Seychelles International Business Company (IBC)



In Seychelles all IBCs are exempted from tax, duty on income or profits, shareholders are also not subjected to tax on income derived from the IBCs in pursuant with the Seychelles IBC Act 2016.

In addition Seychelles IBC is exempted from any stamp duties on all transactions relating to its business. These include:

  • any transfers of property
  • any transactions in respect of shares, debt obligations
  • any other securities of the IBC

The only restriction is that the IBC should not undertake business activities within the Seychelles Territory, but it may enter into business with any other Seychelles IBC. The law makes provision for all exemptions of the Seychelles IBC to remain in force for a period of twenty years from the date of Incorporation of the IBC. Within the legal definitions of the IBC Act 2016, an IBC is a company that does not:

  • undertake business in Seychelles
  • Own Real Estate in Seychelles
  • Carry on business as an Insurance or a reinsurance company
  • Carry on the business of providing registered office for companies

However, it is permissible within the Act for an IBC to:

  • Make or maintain bank accounts and deposit in Seychelles
  • Maintain professional contact in Seychelles
  • Prepares or maintain books and records in Seychelles
  • Hold meetings of directors or members in Seychelles
  • Lease property for use as an office from which to communicate with members or where books and records can be kept
  • Hold bonds, treasury bills and other securities issued by the Government of Seychelles or Central Bank of Seychelles
  • Hold shares, debt obligations, or other securities in another Seychelles IBC or in a Seychelles Domestic Company
  • Let its shares be owned by a Seychelles resident, Seychelles IBC or Seychelles Domestic Company
  • Own or manage a vessel registered in Seychelles

Details of the beneficiary owners; directors and share holders are NOT made public. Documents held on public records of the Seychelles IBC are only the Memorandum and Article of Association, Certificate of Incorporation and Register of Directors.

Seychelles remains one of the fastest IBC registries where new incorporation is done within 24 hours. A Seychelles IBC attracts a government fee of US$ 100 upon registration and per annum thereafter. This fee applies to all IBC regardless of its authorised share capital. This implies that any share capital required, you will pay government fee of US$100 only. It is not a requirement to have a minimum paid capital for the business to start operations. Any amount of authorized capital can be stated in the IBC formation documents.

It is not a requirement for a Seychelles IBC to submit any financial accounts. The owners are free to prepare their accounts in any manner that would enable them to establish the financial position of the IBC with reasonable accuracy. These accounts have to be kept for 7 years.
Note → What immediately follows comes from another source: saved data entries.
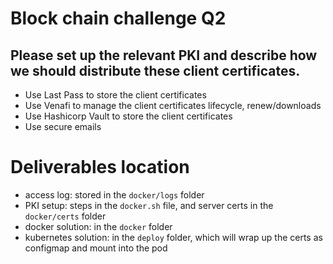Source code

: # Block chain challenge Q2

## Please set up the relevant PKI and describe how we should distribute these client certificates.
- Use Last Pass to store the client certificates
- Use Venafi to manage the client certificates lifecycle, renew/downloads
- Use Hashicorp Vault to store the client certificates
- Use secure emails

# Deliverables location
- access log: stored in the `docker/logs` folder
- PKI setup: steps in the `docker.sh` file, and server certs in the `docker/certs` folder
- docker solution: in the `docker` folder
- kubernetes solution: in the `deploy` folder, which will wrap up the certs as configmap and mount into the pod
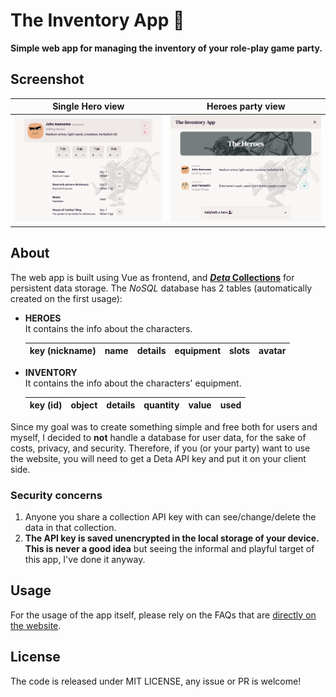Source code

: # The Inventory App 🦹

**Simple web app for managing the inventory of your role-play game party.**

## Screenshot

| Single Hero view | Heroes party view |
|-|-|
![screenshot](/public/screenshot3.png) | ![screenshot](/public/screenshot2.png)


## About  

The web app is built using Vue as frontend, and [***Deta* Collections**](https://deta.space/docs/en/use/your-data/collections) for persistent data storage. The *NoSQL* database has 2 tables (automatically created on the first usage):

- **HEROES**   
    It contains the info about the characters.

    | key (nickname) | name | details |  equipment | slots | avatar |
    |-|-|-|-|-|-|

- **INVENTORY**  
    It contains the info about the characters' equipment.

    | key (id) |object | details | quantity | value | used |
    |-|-|-|-|-|-|


Since my goal was to create something simple and free both for users and myself, I decided to **not** handle a database for user data, for the sake of costs, privacy, and security. Therefore, if you (or your party) want to use the website, you will need to get a Deta API key and put it on your client side.

### Security concerns

1. Anyone you share a collection API key with can see/change/delete the data in that collection.
2. **The API key is saved unencrypted in the local storage of your device. This is never a good idea** but seeing the informal and playful target of this app, I've done it anyway.

## Usage

For the usage of the app itself, please rely on the FAQs that are [directly on the website](https://inventory.jacksalici.com/about/).

## License

The code is released under MIT LICENSE, any issue or PR is welcome!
A minimum of one shareholder, one director both of whom can be the same person is required for a Seychelles IBC. There is no need for local directors and local shareholders. It is also permissible for any corporate bodies or foreign individuals to be shareholders or directors of a Seychelles IBC. It is not a requirement for shareholders or directors to hold regular annual meeting and such meeting need not be held in Seychelles. Meeting can be held by telephone or other electronic means. Directors and shareholders have the option to vote by proxy should they chose to do so.
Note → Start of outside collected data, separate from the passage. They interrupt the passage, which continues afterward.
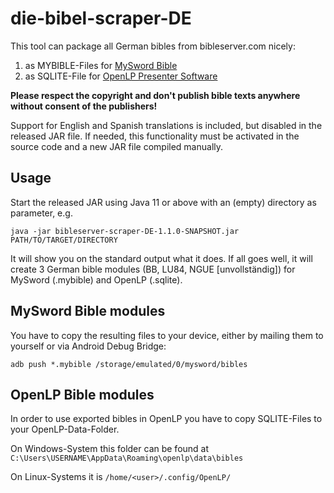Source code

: # die-bibel-scraper-DE

This tool can package all German bibles from bibleserver.com nicely:
1. as MYBIBLE-Files for [MySword Bible](https://www.mysword.info)
2. as SQLITE-File for [OpenLP Presenter Software](https://openlp.org/)

**Please respect the copyright and don't publish bible texts anywhere without consent of the publishers!**

Support for English and Spanish translations is included, but disabled in the released JAR file. If needed, this functionality must be activated in the source code and a new JAR file compiled manually.

## Usage

Start the released JAR using Java 11 or above with an (empty) directory as parameter, e.g.

`java -jar bibleserver-scraper-DE-1.1.0-SNAPSHOT.jar PATH/TO/TARGET/DIRECTORY`

It will show you on the standard output what it does. If all goes well, it will create 3 German bible modules
(BB, LU84, NGUE [unvollständig]) for MySword (.mybible) and OpenLP (.sqlite).

## MySword Bible modules

You have to copy the resulting files to your device, either by mailing them to yourself or via Android Debug Bridge:

`adb push *.mybible /storage/emulated/0/mysword/bibles`

## OpenLP Bible modules

In order to use exported bibles in OpenLP you have to copy SQLITE-Files to your OpenLP-Data-Folder.

On Windows-System this folder can be found at `C:\Users\USERNAME\AppData\Roaming\openlp\data\bibles`

On Linux-Systems it is `/home/<user>/.config/OpenLP/`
A Seychelles IBC may issue registered shares only.

The "restricted names" for a Seychelles IBC are those names that include the word "Assurance, Bank, Building Society, Chamber of Commerce, Chartered, Cooperative, Imperial, Insurance, Municipal, Trust, Foundation" or a word (s) conveying similar meaning, or any other word that, in the opinion of the Registrar, suggest or is interpreted to lead to the patronage of or any connection with Seychelles, or the Government of Seychelles, or with any other country or the Government of that country.

The Registrar may also refuse registration of a particular company name, if it is of the opinion that; such name is indecent, offensive, or otherwise objectionable or misleading.

The name of a Limited Company shall end with a word or abbreviation denoting a corporate body or limited liability. The most popular name endings include of words like "Limited, Corporation, Incorporated"; the words "Societe Anonyme, sociedad Animina" the abbreviation "Ltd, Corp, Inc, GmbH, AG, S.A." or several other word or words or abbreviation thereof.